Bug 10369

Summary: The never ending BEEEEP/__smp_call_function_mask with 2.6.25-rc7
Product: Platform Specific/Hardware Reporter: Rafael J. Wysocki (rjw)
Component: x86-64Assignee: platform_x86_64 (platform_x86_64)
Status: CLOSED CODE_FIX    
Severity: normal CC: chunkeey, fzachi, tglx
Priority: P1    
Hardware: All   
OS: Linux   
Kernel Version: 2.6.25-rc7 Subsystem:
Regression: Yes Bisected commit-id:
Bug Depends on:    
Bug Blocks: 9832    
Attachments: some logs
let's do some physics!
my config
2.6.24.4 dmesg
/proc/timer_list of 2.6.24.4
config from 2.6.24-git
boot log of 2.6.26.3 with HPET enabled
config of 2.6.26.3 with HPET enabled
full dmesg of 2.6.27-rc5 with hpet patch

Description Rafael J. Wysocki 2008-03-30 12:23:04 UTC
Subject    : The never ending BEEEEP/__smp_call_function_mask with 2.6.25-rc7
Submitter  : Chr <chunkeey@web.de>
Date       : 2008-03-30 21:09
References : http://lkml.org/lkml/2008/3/30/87

This entry is being used for tracking a regression from 2.6.24.  Please don't
close it until the problem is fixed in the mainline.
Comment 1 Christian Lamparter 2008-03-31 06:21:12 UTC
Created attachment 15531 [details]
some logs

if the kernel ends with some ATA garbage... don't worry, it was because of the "nolapic" boot parameter.
Comment 2 Christian Lamparter 2008-03-31 14:53:28 UTC
Created attachment 15542 [details]
let's do some physics!

ouch, grep for the jiffies and compare... I put here some "date" marks here and there for the machine that was logging on the serial console...
Comment 3 Christian Lamparter 2008-03-31 16:25:51 UTC
Created attachment 15546 [details]
my config

- no comment - ;-)
Comment 4 Christian Lamparter 2008-04-01 11:53:43 UTC
Created attachment 15553 [details]
2.6.24.4 dmesg
Comment 5 Christian Lamparter 2008-04-01 11:54:43 UTC
Created attachment 15554 [details]
/proc/timer_list of 2.6.24.4
Comment 6 Rafael J. Wysocki 2008-04-08 16:21:37 UTC
Regressions list annotation:
Handled-By : Thomas Gleixner <tglx@linutronix.de>
Comment 7 Christian Lamparter 2008-04-08 16:29:20 UTC
any news?

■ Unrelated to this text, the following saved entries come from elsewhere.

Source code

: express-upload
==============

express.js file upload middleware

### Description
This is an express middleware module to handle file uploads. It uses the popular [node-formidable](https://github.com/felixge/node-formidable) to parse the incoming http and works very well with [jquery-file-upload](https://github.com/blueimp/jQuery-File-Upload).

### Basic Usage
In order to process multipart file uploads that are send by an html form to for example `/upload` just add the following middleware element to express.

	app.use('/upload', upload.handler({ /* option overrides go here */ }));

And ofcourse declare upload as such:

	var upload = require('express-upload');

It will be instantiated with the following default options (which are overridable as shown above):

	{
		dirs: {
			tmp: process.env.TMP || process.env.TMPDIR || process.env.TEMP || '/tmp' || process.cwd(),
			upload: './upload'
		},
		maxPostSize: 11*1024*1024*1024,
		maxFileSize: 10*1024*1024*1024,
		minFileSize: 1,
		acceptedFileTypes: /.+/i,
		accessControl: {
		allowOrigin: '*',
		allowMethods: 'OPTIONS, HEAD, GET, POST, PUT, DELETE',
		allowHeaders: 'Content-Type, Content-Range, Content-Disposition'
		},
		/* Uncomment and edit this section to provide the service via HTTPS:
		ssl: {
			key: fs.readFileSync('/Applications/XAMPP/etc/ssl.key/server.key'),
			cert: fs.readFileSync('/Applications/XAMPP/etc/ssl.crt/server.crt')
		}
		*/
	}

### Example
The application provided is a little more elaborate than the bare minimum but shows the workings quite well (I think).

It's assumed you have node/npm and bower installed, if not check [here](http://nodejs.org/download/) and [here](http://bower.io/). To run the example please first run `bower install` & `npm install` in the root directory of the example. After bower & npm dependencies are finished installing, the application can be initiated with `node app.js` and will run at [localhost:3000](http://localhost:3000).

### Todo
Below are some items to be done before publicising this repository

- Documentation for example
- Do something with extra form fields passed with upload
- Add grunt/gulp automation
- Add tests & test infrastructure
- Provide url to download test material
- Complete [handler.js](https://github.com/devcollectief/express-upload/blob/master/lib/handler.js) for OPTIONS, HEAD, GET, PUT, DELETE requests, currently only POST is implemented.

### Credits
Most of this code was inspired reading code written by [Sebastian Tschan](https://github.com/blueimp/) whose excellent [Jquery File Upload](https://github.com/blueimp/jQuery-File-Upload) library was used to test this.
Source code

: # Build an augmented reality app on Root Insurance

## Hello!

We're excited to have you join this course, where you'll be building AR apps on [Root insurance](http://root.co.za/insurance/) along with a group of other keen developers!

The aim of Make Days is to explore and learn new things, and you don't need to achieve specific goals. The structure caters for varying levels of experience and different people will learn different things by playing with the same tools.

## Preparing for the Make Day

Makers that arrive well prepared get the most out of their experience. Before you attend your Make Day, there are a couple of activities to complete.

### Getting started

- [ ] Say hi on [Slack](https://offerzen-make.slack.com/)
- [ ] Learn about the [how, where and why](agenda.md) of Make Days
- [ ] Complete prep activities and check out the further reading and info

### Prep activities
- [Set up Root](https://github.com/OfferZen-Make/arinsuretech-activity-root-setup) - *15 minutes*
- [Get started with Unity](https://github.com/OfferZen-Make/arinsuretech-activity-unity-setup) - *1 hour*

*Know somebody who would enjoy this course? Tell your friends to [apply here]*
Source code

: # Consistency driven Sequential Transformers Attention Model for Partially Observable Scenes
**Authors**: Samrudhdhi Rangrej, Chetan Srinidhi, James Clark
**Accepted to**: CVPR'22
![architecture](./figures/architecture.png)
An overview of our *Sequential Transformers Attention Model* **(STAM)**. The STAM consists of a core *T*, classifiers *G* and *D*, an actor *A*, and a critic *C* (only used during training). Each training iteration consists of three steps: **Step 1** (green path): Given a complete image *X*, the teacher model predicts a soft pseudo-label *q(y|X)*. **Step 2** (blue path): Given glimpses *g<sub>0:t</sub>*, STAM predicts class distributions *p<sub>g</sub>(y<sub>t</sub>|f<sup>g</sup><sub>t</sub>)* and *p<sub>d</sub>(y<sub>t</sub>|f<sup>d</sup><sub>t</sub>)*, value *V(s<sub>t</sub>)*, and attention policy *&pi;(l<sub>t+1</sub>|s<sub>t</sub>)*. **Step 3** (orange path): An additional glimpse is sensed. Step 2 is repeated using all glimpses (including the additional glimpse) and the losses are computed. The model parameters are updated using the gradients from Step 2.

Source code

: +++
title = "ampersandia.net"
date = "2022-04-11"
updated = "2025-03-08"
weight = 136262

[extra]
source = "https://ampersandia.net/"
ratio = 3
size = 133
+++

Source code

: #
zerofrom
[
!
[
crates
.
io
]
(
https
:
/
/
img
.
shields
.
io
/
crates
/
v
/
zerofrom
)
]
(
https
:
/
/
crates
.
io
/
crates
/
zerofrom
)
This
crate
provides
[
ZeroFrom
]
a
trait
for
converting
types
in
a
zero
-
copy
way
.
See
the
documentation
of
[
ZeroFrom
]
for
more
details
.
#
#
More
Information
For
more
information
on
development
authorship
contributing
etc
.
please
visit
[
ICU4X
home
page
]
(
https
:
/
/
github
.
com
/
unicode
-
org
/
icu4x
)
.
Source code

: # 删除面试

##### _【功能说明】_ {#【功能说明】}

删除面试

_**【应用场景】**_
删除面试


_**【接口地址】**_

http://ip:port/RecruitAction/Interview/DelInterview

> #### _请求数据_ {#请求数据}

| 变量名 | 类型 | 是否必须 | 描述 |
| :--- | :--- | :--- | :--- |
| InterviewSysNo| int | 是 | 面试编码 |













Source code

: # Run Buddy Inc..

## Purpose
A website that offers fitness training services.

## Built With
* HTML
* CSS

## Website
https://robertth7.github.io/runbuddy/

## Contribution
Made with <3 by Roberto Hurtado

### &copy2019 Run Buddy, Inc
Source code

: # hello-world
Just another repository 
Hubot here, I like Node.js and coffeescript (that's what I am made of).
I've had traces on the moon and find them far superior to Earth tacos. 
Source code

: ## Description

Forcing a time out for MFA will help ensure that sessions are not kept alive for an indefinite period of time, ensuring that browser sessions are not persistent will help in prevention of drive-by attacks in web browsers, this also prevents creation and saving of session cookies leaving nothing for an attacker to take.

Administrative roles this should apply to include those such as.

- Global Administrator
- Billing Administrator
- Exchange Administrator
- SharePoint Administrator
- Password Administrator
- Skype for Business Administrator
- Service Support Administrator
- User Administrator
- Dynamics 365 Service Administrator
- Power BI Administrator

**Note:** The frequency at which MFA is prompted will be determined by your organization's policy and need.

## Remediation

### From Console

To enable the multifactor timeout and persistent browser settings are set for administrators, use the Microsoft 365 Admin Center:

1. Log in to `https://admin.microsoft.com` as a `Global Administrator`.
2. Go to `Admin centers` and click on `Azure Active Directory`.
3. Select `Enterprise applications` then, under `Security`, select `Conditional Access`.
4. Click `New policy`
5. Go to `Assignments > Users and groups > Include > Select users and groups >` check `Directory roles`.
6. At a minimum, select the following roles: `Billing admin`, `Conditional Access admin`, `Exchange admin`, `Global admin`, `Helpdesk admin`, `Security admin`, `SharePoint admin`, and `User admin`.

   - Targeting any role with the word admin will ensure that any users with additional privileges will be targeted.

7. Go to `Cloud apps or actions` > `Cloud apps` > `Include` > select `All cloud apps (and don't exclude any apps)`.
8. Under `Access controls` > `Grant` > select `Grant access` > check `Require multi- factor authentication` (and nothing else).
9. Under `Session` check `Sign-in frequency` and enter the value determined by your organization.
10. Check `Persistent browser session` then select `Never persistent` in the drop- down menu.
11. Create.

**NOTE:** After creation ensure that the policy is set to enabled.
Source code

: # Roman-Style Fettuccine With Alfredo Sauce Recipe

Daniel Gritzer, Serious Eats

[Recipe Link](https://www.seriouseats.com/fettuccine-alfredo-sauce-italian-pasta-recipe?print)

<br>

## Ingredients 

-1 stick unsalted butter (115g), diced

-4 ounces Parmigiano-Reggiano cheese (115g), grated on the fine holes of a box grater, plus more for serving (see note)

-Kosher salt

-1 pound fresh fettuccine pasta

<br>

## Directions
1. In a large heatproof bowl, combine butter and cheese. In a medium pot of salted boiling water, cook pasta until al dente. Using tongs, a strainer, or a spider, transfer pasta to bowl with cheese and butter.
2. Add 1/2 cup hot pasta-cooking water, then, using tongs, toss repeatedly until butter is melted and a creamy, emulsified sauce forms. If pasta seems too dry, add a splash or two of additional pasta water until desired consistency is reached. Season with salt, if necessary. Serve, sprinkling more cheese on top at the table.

If not, then we should close this report/WILL_FIX_LATER... after all, I'm away and I won't be able to do anything until may.

Regards,
	Chr
Comment 8 Rafael J. Wysocki 2008-04-09 13:45:42 UTC
At http://lkml.org/lkml/2008/4/9/89 Christian said:

It's still there in 2.6.25-rc8-git7. The workarounds so far:
either disable chronyd (NTP-Daemon: my system clock
is a bit too fast: ~ -0.879 seconds) or "noapictimer" parameter.
Comment 9 Thomas Gleixner 2008-04-09 22:54:29 UTC
> ------- Comment #8 from rjw@sisk.pl  2008-04-09 13:45 -------
> At http://lkml.org/lkml/2008/4/9/89 Christian said:
> 
> It's still there in 2.6.25-rc8-git7. The workarounds so far:
> either disable chronyd (NTP-Daemon: my system clock
> is a bit too fast: ~ -0.879 seconds) or "noapictimer" parameter.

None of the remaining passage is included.